A portion of the colon (or large intestine) has been operated upon and needs to be 'rested' until it is healed. In this case, the colostomy is often temporary and is usually reversed at a later date, leaving the patient with a small scar in place of the stoma. Children undergoing surgery for extensive pelvic tumors commonly are given a colostomy in preparation for surgery to remove the tumor, followed by reversal of the colostomy.
[edit] Options
Placement of the stoma on the abdomen can occur at any location along the stomach, the majority being on the lower left side near or in the sigmoid membrane wall, other locations include; the ascending, transverse, and descending sections of the colon.[1]
Types of Colostomy: [2]
Loop Colostomy: This type of colostomy is usually used in emergencies and are temporary and large Stoma (medicine). A loop of the bowel is pulled out onto the abdomen and held in place with an external device. The bowel is then sutured to the abdomen and two openings are created in the one stoma: one for stool and the other for mucus.

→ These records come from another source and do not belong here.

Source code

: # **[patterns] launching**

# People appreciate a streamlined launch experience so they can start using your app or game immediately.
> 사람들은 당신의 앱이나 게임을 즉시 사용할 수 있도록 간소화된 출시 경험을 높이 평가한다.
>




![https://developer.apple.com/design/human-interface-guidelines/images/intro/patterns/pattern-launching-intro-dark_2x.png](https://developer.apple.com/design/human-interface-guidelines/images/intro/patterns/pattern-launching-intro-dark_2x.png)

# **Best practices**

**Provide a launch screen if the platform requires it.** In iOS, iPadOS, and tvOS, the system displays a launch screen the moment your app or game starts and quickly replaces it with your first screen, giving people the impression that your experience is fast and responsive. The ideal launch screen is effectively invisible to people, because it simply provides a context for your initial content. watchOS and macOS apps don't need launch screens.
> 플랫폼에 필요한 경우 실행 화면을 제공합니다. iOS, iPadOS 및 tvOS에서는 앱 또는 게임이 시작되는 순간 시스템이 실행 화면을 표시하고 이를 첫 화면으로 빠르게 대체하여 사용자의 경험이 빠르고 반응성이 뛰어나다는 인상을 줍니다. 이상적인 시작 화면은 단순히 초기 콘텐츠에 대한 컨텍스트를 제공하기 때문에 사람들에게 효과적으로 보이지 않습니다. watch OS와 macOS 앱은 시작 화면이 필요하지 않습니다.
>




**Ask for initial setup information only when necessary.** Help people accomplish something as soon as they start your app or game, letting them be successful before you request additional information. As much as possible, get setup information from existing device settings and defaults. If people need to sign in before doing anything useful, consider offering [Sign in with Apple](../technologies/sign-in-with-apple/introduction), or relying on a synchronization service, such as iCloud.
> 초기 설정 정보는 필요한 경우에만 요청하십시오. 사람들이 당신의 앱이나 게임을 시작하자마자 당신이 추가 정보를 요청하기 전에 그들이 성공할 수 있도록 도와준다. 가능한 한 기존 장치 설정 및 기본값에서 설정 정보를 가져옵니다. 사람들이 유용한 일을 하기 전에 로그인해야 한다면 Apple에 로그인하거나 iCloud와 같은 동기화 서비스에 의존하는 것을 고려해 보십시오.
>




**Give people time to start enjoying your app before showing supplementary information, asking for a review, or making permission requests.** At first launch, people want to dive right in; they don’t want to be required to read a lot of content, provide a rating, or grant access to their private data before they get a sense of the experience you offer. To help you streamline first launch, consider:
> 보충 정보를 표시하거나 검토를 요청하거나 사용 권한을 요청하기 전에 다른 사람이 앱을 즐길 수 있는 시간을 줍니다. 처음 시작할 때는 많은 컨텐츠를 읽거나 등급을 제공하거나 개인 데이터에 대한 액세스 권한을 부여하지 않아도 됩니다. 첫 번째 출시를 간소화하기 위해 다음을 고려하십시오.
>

End Colostomy: A stoma is created from one end of the bowel. The other portion of the bowel is either removed or sewn shut (Hartmann's pouch).
Double Barrel Colostomy: The bowel is severed and both ends are brought out onto the abdomen. Only the proximal stoma is functioning.
Colostomy surgery that can be planned ahead often has a higher rate of long-term success than those done in emergency surgery.[citation needed]
[edit] Colostomy with irrigation
People with colostomies who have ostomies of the sigmoid colon or descending colon may have the option of irrigation, which allows for the person to not wear a pouch, but rather just a gauze cap over the stoma, and to schedule irrigation for times that are convenient. To irrigate, a catheter is placed inside the stoma, and flushed with water, which allows the feces to come out of the body into an irrigation sleeve. Most colostomates irrigate once a day or every other day, though this depends on the person, their food intake, and their health.[citation needed]
[edit] Colostomy without irrigation
Colostomies are viewed negatively due to the misconception that it is difficult to hide the pouch and the smell of feces, or to keep the pouch securely attached.[citation needed] However, modern colostomy pouches are well-designed, odor-proof, and allow stoma patients to continue normal activities. Latex-free tape is available for ensuring a secure attachment. People with colostomies must wear an ostomy pouching system to collect intestinal waste. Ordinarily the pouch must be emptied or changed several times a day depending on the frequency of activity; in general the further from the anus (i.e., the further 'up' the intestinal tract) the ostomy is located the greater the output and more frequent the need to empty or change the pouch.
[edit] Alternatives
The preferred option by the surgical community, wherever possible, is now an internal colo-anal pouch which eliminates the need for an external pouch.[citation needed] In place of an external appliance, an internal ileo-anal pouch is constructed using a portion of the patient's lower intestine, to act as a new rectum to replace the removed original.